Jesus sweeps aside their question by pointing out that in the next life you don’t, or can’t be married. The next life is beyond and better than the loveliest of marriages and the sweetest of lovings.
The Master also points them back to an Old Testament text that the Sadducees would have been very familiar with.
“So chaps …in the account of the burning bush, even Moses showed that the dead rise, for he calls the Lord ‘the God of Abraham, and the God of Isaac, and the God of Jacob.’ He is not the God of the dead, but of the living, for to him all are alive.”
What happens after we die is not just an extension of the good times of this life. It is infinitely more than we could ever hope for, think of or conceive. It is beyond our wildest imagining. It is in a different realm, a different dimension altogether.

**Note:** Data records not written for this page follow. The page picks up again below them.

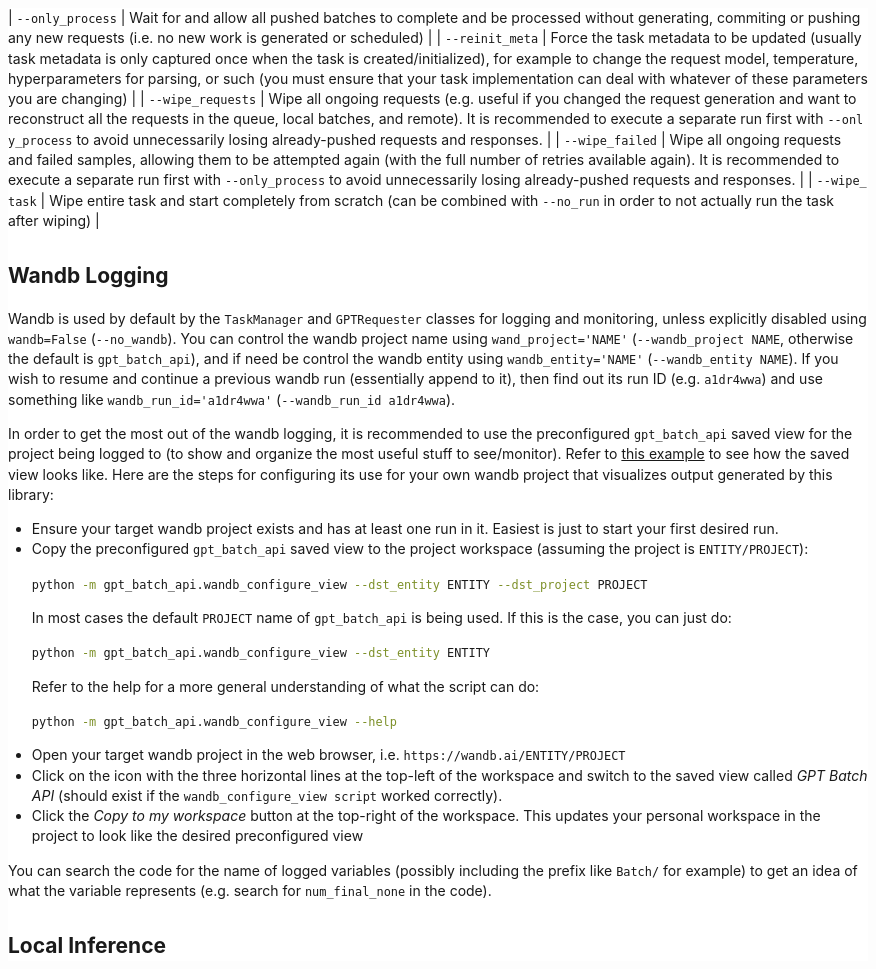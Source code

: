| `--only_process`                                                   | Wait for and allow all pushed batches to complete and be processed without generating, commiting or pushing any new requests (i.e. no new work is generated or scheduled)                                                                                                                                                                                                                                                                                                                                                                            |
| `--reinit_meta`                                                    | Force the task metadata to be updated (usually task metadata is only captured once when the task is created/initialized), for example to change the request model, temperature, hyperparameters for parsing, or such (you must ensure that your task implementation can deal with whatever of these parameters you are changing)                                                                                                                                                                                                                     |
| `--wipe_requests`                                                  | Wipe all ongoing requests (e.g. useful if you changed the request generation and want to reconstruct all the requests in the queue, local batches, and remote). It is recommended to execute a separate run first with `--only_process` to avoid unnecessarily losing already-pushed requests and responses.                                                                                                                                                                                                                                         |
| `--wipe_failed`                                                    | Wipe all ongoing requests and failed samples, allowing them to be attempted again (with the full number of retries available again). It is recommended to execute a separate run first with `--only_process` to avoid unnecessarily losing already-pushed requests and responses.                                                                                                                                                                                                                                                                    |
| `--wipe_task`                                                      | Wipe entire task and start completely from scratch (can be combined with `--no_run` in order to not actually run the task after wiping)                                                                                                                                                                                                                                                                                                                                                                                                              |

## Wandb Logging

Wandb is used by default by the `TaskManager` and `GPTRequester` classes for logging and monitoring, unless explicitly disabled using `wandb=False` (`--no_wandb`). You can control the wandb project name using `wand_project='NAME'` (`--wandb_project NAME`, otherwise the default is `gpt_batch_api`), and if need be control the wandb entity using `wandb_entity='NAME'` (`--wandb_entity NAME`). If you wish to resume and continue a previous wandb run (essentially append to it), then find out its run ID (e.g. `a1dr4wwa`) and use something like `wandb_run_id='a1dr4wwa'` (`--wandb_run_id a1dr4wwa`).

In order to get the most out of the wandb logging, it is recommended to use the preconfigured `gpt_batch_api` saved view for the project being logged to (to show and organize the most useful stuff to see/monitor). Refer to [this example](https://wandb.ai/pallgeuer/gpt_batch_api_demo?nw=u38mn3ltgfn) to see how the saved view looks like. Here are the steps for configuring its use for your own wandb project that visualizes output generated by this library:
- Ensure your target wandb project exists and has at least one run in it. Easiest is just to start your first desired run.
- Copy the preconfigured `gpt_batch_api` saved view to the project workspace (assuming the project is `ENTITY/PROJECT`):
  ```bash
  python -m gpt_batch_api.wandb_configure_view --dst_entity ENTITY --dst_project PROJECT
  ```
  In most cases the default `PROJECT` name of `gpt_batch_api` is being used. If this is the case, you can just do:
  ```bash
  python -m gpt_batch_api.wandb_configure_view --dst_entity ENTITY
  ```
  Refer to the help for a more general understanding of what the script can do:
  ```bash
  python -m gpt_batch_api.wandb_configure_view --help
  ```
- Open your target wandb project in the web browser, i.e. `https://wandb.ai/ENTITY/PROJECT`
- Click on the icon with the three horizontal lines at the top-left of the workspace and switch to the saved view called *GPT Batch API* (should exist if the `wandb_configure_view script` worked correctly).
- Click the *Copy to my workspace* button at the top-right of the workspace. This updates your personal workspace in the project to look like the desired preconfigured view

You can search the code for the name of logged variables (possibly including the prefix like `Batch/` for example) to get an idea of what the variable represents (e.g. search for `num_final_none` in the code).

## Local Inference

So what’s it like?
Some things that we can be sure of and then some wild speculation. First, the things that we can be sure of.

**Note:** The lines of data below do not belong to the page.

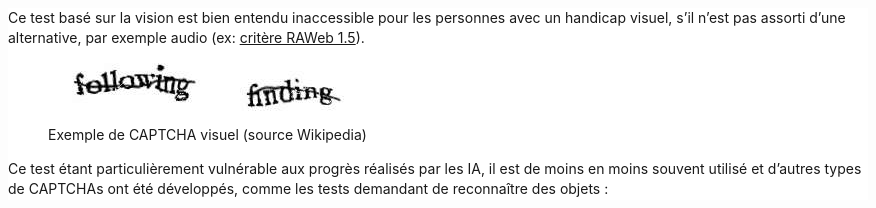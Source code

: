 Ce test basé sur la vision est bien entendu inaccessible pour les personnes avec un handicap visuel, s’il n’est pas assorti d’une alternative, par exemple audio (ex: <a href="https://accessibilite.public.lu/fr/raweb1/criteres.html#crit-1-5">critère RAWeb 1.5</a>).</p>
<figure role="group" aria-label="Exemple de CAPTCHA visuel (source Wikipedia)" class="smallpic">
    <img src="img/captcha3.png" alt="captcha textuel reproduisant les mots 'following finding' déformés et barrés">
    <figcaption>Exemple de CAPTCHA visuel (source Wikipedia)</figcaption>
</figure>
<p>Ce test étant particulièrement vulnérable aux progrès réalisés par les IA, il est de moins en moins souvent utilisé et d’autres types de CAPTCHAs ont été développés, comme les tests demandant de reconnaître des objets :</p>
<figure role="group" aria-label="Capture d’écran de ReCAPTCHA v2" class="smallpic">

God is the God of living. The shiny box at the front of the church is not the end. It is the launching vehicle into that other dimension.

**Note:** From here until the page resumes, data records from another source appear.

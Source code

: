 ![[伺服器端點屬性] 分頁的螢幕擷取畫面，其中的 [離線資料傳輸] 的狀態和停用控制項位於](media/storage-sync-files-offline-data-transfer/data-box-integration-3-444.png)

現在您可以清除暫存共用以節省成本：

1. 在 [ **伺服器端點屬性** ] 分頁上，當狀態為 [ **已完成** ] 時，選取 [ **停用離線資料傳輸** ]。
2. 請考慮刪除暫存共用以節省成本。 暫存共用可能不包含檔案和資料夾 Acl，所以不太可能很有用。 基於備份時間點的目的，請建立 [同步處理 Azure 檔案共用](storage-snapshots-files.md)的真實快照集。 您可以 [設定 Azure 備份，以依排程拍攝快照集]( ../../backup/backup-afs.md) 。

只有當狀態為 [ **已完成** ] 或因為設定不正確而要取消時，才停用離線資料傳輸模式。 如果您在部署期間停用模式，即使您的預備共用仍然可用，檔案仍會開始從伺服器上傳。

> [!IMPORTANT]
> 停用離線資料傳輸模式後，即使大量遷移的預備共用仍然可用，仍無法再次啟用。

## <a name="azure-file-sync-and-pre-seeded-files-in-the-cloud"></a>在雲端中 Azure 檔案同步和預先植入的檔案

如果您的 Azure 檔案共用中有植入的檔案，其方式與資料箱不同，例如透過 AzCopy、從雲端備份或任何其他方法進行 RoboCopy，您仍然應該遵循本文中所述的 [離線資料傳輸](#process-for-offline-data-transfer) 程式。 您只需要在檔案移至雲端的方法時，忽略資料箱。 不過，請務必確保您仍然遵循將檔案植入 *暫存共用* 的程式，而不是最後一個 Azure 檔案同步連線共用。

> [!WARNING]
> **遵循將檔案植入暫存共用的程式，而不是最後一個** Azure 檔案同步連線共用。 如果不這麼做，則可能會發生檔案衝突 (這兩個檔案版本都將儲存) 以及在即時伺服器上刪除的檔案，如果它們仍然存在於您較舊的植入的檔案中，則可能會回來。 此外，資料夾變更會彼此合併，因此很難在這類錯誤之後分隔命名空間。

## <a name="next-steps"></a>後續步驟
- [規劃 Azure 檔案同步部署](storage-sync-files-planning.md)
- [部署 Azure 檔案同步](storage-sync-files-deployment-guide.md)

Joined in Christ’s watery death at our watery baptism, we also share in his mysterious, and glorious resurrection. Our Lord's empty tomb is our empty tomb.
And … it will be alright. We have The Masters promise for it and his promises are unshakable and unconquerable.
So now to the fun speculation.
One of my learned colleagues suggested that the first words we utter when we get to the other side will not actually be ‘Holy Holy Holy’ at all. but rather 'Ohhh… so this is what all the fuss was about.'
In my maths lessons, the tension between reliable surety and slippery infinity was and is resolvable. Surely both were right. There is a place where things are ruled off in nice tidy answers; always correct and sitting tidily on the line, but there is also a place for infinity which teases us on. She lures us to always go further and deeper. The two can coexist quite happily together. In fact, they need each other and complement each other.
There are hard unanswerable questions that we have on this side of the grave. The ‘why’s’, the ‘how comes’ and the ‘what's all that about.’ On the other side of the grave, through the veil, these will not be answered in a lovely easy to understand thesis with a pretty pink ribbon around it. In fact, they will not be answered with any words at all. They will be answered in that single nano-second when for the first time, we simply look into His eyes. Then we will understand and know that we are infinitely loved. Then we will be fully and truly alive forever and ever amen.